I'm following a course on algebraic geometry. We have seen different kinds of "multiplicity" and I don't understand the difference between them. My course is in dutch, so I will try to translate it as best as possible.
Firstly we have seen the multiplicity of a point $[(\alpha_{i1}, \alpha_{i2})]$ in the algebraic variety $V(f) \subset \mathbb{C}P^1$. Then we can decompose $f(x_0, x_1)$ as $$ f(x_0, x_1) = \prod_{i=1}^k (\alpha_{i1}x_0 + \alpha_{10}x_1)^{m_i} $$ where $m_i$ is called the multiplicity.
Now the second type of multiplicity is the intersection multiplicity.
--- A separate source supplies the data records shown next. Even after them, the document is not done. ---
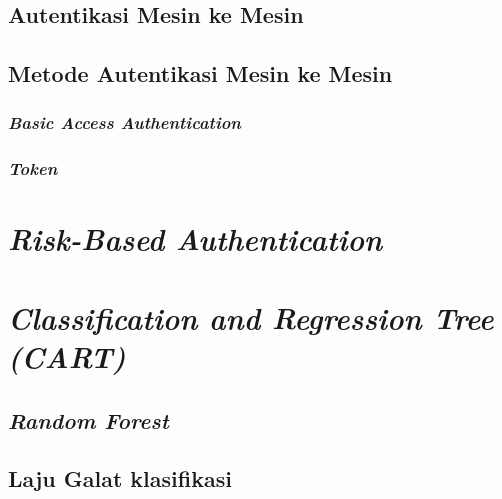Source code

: \documentclass[ugmtesis]{ugmtesis}
\begin{document}
		\subsection{Autentikasi Mesin ke Mesin}
		\label{autentikasi mesin ke mesin}
		

		\subsection{Metode Autentikasi Mesin ke Mesin}
		\label{metode autentikasi mesin ke mesin}
		

			\subsubsection{\textit{Basic Access Authentication}}
			\label{basic access authentication}
			

			\subsubsection{\textit{Token}}
			\label{token}
			

	\section{\textit{Risk-Based Authentication}}
	\label{risk-based authentication}
	

	\section{\textit{Classification and Regression Tree (CART)}}
	\label{classification and regression tree}
	

		\subsection{\textit{Random Forest}}
		\label{random forest}
		

		\subsection{Laju Galat klasifikasi}
		\label{laju galat klasifikasi}
		
\end{document}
Suppose an algebraic hyperplane $V(f) \subset \mathbb{C}P^n$ where $f$ is a homogeneous polynomial of degree $d$ and suppose $l$ a line in $\mathbb{C}P^n$. Let $P = [p], Q=[q]$ be two points on $l$, then we can write $X=[x] \in l$ as $x=\lambda p + \mu q$. We then define $F(\lambda, \mu)=f(\lambda p + \mu q)$ as the intersection between $l$ and $V(f)$. Now let $X_i = [\lambda_i p + \mu_i q] \in l \cap V(f)$. Then $l$ intersects $V(f)$ with intersection multiplicity $m_i$ if the multiplicity of $[\lambda_i, \mu_i]$ in the algebraic variety $F(\lambda, \mu)=0$ is equal to $m_i$.
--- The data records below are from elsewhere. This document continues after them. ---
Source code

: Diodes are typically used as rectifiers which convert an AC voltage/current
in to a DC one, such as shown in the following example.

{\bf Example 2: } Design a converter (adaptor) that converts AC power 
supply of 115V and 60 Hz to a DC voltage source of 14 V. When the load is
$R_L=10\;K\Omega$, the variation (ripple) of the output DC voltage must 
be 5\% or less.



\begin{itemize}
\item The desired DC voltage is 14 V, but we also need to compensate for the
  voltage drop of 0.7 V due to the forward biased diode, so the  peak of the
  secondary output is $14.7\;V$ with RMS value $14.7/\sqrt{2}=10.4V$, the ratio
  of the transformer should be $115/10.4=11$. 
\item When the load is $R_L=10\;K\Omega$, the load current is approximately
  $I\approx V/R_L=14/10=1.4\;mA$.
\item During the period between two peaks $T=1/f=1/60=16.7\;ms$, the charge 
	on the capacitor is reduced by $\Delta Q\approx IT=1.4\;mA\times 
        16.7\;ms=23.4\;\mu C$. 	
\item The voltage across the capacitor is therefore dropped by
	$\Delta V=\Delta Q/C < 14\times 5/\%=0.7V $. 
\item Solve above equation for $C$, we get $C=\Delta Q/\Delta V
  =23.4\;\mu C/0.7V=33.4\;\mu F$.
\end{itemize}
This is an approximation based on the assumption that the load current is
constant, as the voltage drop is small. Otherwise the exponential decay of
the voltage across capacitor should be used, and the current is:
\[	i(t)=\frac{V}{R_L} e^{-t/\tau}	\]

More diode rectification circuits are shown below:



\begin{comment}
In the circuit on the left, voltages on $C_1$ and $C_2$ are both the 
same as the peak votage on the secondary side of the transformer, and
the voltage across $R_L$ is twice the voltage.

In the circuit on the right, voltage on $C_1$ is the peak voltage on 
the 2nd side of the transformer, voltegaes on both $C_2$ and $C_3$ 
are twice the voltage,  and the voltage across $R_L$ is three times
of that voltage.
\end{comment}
The third type of multiplicity is the multiplicity of a line itself. Suppose $C= V(f) \subset \mathbb{C}P^n$ where $f$ has degree $d$. Suppose $P$ a multiple point of $C$ (let's say a k-ple point). Then the tangent conic at $C$ in $P$ can be decomposed in a finite amount of lines. As an example they take $P=E_0$, then the tangent conic is the term in $V(f)$ corresponding to the highest degree term of $x_0$ (it has degree d-k). Let's call this coefficient $\alpha_k(x_1, x_2)$. Since $\alpha_k$ is a homogeneous polynomial in 2 variables we can decompose it in linear fators as $$ \alpha_k(x_1, x_2) = \prod_{i=1}^l (\alpha_{i1}x_1 + \alpha_{i2}x_2)^{m_i} $$ So we have $$ V(\alpha_k(x_1, x_2)) = \prod_{i=1}^l V(\alpha_{i1}x_1 + \alpha_{i2}x_2) $$ So it indeed decomposes in $l$ different lines through $P = E_0$. Now they call $m_i$ the multiplicity of the line $\alpha_{i1}x_1 + \alpha_{i2}x_2=0$.
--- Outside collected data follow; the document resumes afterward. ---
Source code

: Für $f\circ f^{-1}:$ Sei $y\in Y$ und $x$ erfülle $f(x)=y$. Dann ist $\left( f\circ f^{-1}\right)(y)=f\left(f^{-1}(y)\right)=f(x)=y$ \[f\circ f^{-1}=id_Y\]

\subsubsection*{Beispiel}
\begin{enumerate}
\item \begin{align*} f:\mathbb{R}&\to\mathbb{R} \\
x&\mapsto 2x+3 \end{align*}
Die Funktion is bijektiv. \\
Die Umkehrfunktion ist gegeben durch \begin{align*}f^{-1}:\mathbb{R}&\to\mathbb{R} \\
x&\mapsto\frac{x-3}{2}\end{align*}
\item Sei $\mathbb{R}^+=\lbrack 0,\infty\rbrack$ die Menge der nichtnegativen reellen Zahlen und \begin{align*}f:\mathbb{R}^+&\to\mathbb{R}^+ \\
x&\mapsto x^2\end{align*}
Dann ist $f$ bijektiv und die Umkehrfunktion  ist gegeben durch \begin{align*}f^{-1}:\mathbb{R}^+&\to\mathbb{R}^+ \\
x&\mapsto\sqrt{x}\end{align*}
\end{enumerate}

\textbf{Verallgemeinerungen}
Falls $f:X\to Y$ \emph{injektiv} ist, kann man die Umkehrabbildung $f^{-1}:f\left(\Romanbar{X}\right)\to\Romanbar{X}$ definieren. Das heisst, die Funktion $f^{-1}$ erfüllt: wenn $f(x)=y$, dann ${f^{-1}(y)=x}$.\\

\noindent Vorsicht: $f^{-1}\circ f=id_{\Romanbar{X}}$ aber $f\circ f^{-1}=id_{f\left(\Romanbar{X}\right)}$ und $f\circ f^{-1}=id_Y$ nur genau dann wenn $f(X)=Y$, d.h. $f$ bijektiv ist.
These are the three types of multiplicity, now I don't understand the connection between these three and I don't understand how I can just calculate them. For example I have written in my notes that for $V(x_1^3-x_0x_2^2) \subset \mathbb{C}P^2$ that $E_2$ is a singular point with tangent $V(x_0)$. This I can calculate, however then it states that this line intersects the curve with multiplicity at least 2 in $E_2$ but the intersection multiplicity is 3. I don't see how I can calculate those multiplicities.
Could someone please explain the difference using my example and also explain how I can caluate those multiplicities. If you've read this far, thank you, and if you can help, please do!